I took a plaid shirt from the bedroom closet
And some motor oil—my inheritance.
Once I saw him weep in a courtroom—
neglected, needing nursing—this man who never showed
me much affection but gave me a knack
for solitude, which has been mostly useful.

"Oil & Steel" by Henri Cole from Pierce the Skin. © Farrar Straus & Giroux, 2010. Reprinted with permission. (buy now)

It's the birthday of writer Evelyn Waugh, born in London (1903), the author of great satirical novels like Decline and Fall (1928), Vile Bodies (1930), A Handful of Dust (1934), Put Out More Flags (1942), and Brideshead Revisited: The Sacred and Profane Memories of Captain Charles Ryder (1945).

He drank a lot in college and afterward went to Wales to work as a schoolteacher. He didn't like it there, and later wrote: "The Welsh … are the only nation in the world that has produced no graphic or plastic art, no architecture, no drama. They just sing . . . sing and blow down wind instruments of plated silver."

He was miserable and depressed and tried to commit suicide by walking out into the ocean, but along the way he was stung by jellyfish and turned back, abandoning his plans. He was fired from his teaching position for trying to seduce one of the head schoolmistresses.

In his 20s, he married a woman named Evelyn; the couple's friends called them "He-Evelyn" and "She-Evelyn." She came from an aristocratic family, and he was not a very nice person to her. They were unhappy together, and she left him for a BBC newsman a few years after they were married.

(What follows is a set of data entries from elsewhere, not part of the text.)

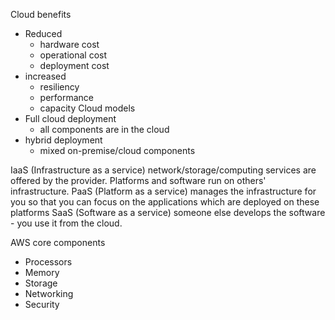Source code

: Cloud benefits
- Reduced
	- hardware cost
	- operational cost
	- deployment cost
- increased
	- resiliency
	- performance
	- capacity
Cloud models
- Full cloud deployment
	- all components are in the cloud
- hybrid deployment
	- mixed on-premise/cloud components

IaaS (Infrastructure as a service) network/storage/computing services are offered by the provider. Platforms and software run on others' infrastructure.
PaaS (Platform as a service) manages the infrastructure for you so that you can focus on the applications which are deployed on these platforms
SaaS (Software as a service) someone else develops the software - you use it from the cloud.

AWS core components
- Processors
- Memory
- Storage
- Networking
- Security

Around the same time, he converted to Catholicism, which fueled lots of gossip among his London peers and the press. He wrote an essay called "Converted to Rome: Why It Has Happened to Me," in which he said that it was about deciding "between Christianity or chaos." He wrote, "It is no longer possible to accept the benefits of civilization and at the same time deny the supernatural basis upon which it is based."

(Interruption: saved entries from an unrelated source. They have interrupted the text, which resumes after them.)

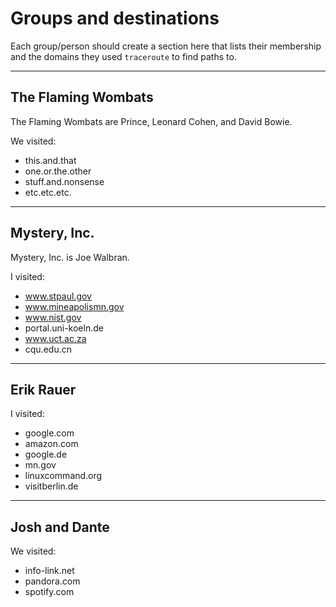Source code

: # Groups and destinations

Each group/person should create a section here that lists their membership
and the domains they used `traceroute` to find paths to.

---

## The Flaming Wombats

The Flaming Wombats are Prince, Leonard Cohen, and David Bowie.

We visited:

* this.and.that
* one.or.the.other
* stuff.and.nonsense
* etc.etc.etc.

---

## Mystery, Inc.

Mystery, Inc. is Joe Walbran.

I visited:

* www.stpaul.gov
* www.mineapolismn.gov
* www.nist.gov
* portal.uni-koeln.de
* www.uct.ac.za
* cqu.edu.cn

---

## Erik Rauer

I visited:

* google.com
* amazon.com
* google.de
* mn.gov
* linuxcommand.org
* visitberlin.de

---

## Josh and Dante

 We visited:

 * info-link.net
 * pandora.com
 * spotify.com

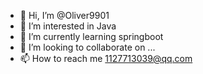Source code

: - 👋 Hi, I’m @Oliver9901
- 👀 I’m interested in Java
- 🌱 I’m currently learning springboot
- 💞️ I’m looking to collaborate on ...
- 📫 How to reach me 1127713039@qq.com

<!---
Oliver9901/Oliver9901 is a ✨ special ✨ repository because its `README.md` (this file) appears on your GitHub profile.
You can click the Preview link to take a look at your changes.
--->
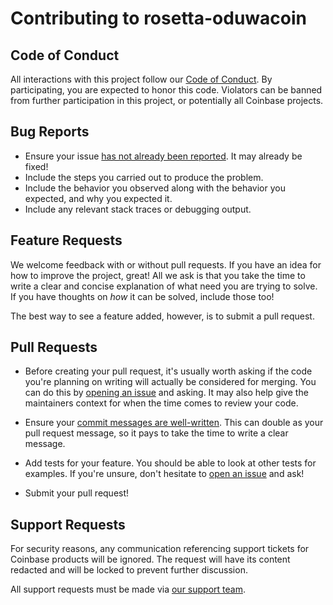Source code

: # Contributing to rosetta-oduwacoin

## Code of Conduct

All interactions with this project follow our [Code of Conduct][code-of-conduct].
By participating, you are expected to honor this code. Violators can be banned
from further participation in this project, or potentially all Coinbase projects.

[code-of-conduct]: https://github.com/coinbase/code-of-conduct

## Bug Reports

* Ensure your issue [has not already been reported][1]. It may already be fixed!
* Include the steps you carried out to produce the problem.
* Include the behavior you observed along with the behavior you expected, and
  why you expected it.
* Include any relevant stack traces or debugging output.

## Feature Requests

We welcome feedback with or without pull requests. If you have an idea for how
to improve the project, great! All we ask is that you take the time to write a
clear and concise explanation of what need you are trying to solve. If you have
thoughts on _how_ it can be solved, include those too!

The best way to see a feature added, however, is to submit a pull request.

## Pull Requests

* Before creating your pull request, it's usually worth asking if the code
  you're planning on writing will actually be considered for merging. You can
  do this by [opening an issue][1] and asking. It may also help give the
  maintainers context for when the time comes to review your code.

* Ensure your [commit messages are well-written][2]. This can double as your
  pull request message, so it pays to take the time to write a clear message.

* Add tests for your feature. You should be able to look at other tests for
  examples. If you're unsure, don't hesitate to [open an issue][1] and ask!

* Submit your pull request!

## Support Requests

For security reasons, any communication referencing support tickets for Coinbase
products will be ignored. The request will have its content redacted and will
be locked to prevent further discussion.

All support requests must be made via [our support team][3].

[1]: https://github.com/almightyhelp/rosetta-oduwacoin/issues
[2]: https://chris.beams.io/posts/git-commit/#seven-rules
[3]: https://support.coinbase.com/customer/en/portal/articles/2288496-how-can-i-contact-coinbase-support-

He fell in love with a 19-year-old woman, Laura Herbert, the cousin of his previous wife. He wrote a bunch of letters trying to convince her to marry him — letters in which he said things like: "I can't advise you in my favour because I think it would be beastly for you, but think how nice it would be for me. I am restless & moody & misanthropic & lazy and have no money except what I earn and if I got ill you would starve. In fact it's a lousy proposition. On the other hand, I think I could do a Grant and reform & become quite strict about not getting drunk and I am pretty sure I should be faithful. Also there is always a fair chance that there will be another bigger economic crash in which case if you had married a nobleman with a great house you might find yourself starving, while I am very clever and could probably earn a living of some sort somewhere." He would tell her: "Above all things, darling, don't fret at all. But just turn the matter over in your dear head."

They wedded, had six kids, settled in Somerset, and stayed married for the rest of his life, a period during which he wore checkered tweed suits and used a big ear trumpet when he went hard of hearing. He died in his bathroom in 1966 from a heart attack; it was Easter Sunday, and he'd just come home from Latin Mass. His diaries were published in 1976, and an edition of his letters was published in 1980. There have been several biographies about Evelyn Waugh published recently, including Alexander Waugh's Fathers and Sons: The Autobiography of a Family (2007), David Lebedoff's The Same Man: George Orwell and Evelyn Waugh (2008), and Paula Byrne's Mad World: Evelyn Waugh and the Secrets of Brideshead (2009).

In Brideshead Revisited,Waugh wrote: "I had been there before; first with Sebastian more than twenty years ago on a cloudless day in June, when the ditches were creamy with meadowsweet and the air heavy with all the scents of summer; it was a day of peculiar splendor, and though I had been there so often, in so many moods, it was to that first visit that my heart returned on this, my latest."

From the archives:

It was on this day in 1636 that Harvard University was founded in Cambridge, Massachusetts, just 16 years after the Pilgrims arrived in Plymouth.

It's the birthday of the founder of Microsoft, Bill Gates, born in 1955 in Seattle, Washington.

It's the birthday of poet John Hollander, born in New York City (1929). His books include Reflections on Espionage: The Question of Cupcake (1976), Types of Shape (1968), Powers of Thirteen (1983), and A Draft of Light (2008). He said, "I want my poems to be wiser than I am, to know more about themselves than I do."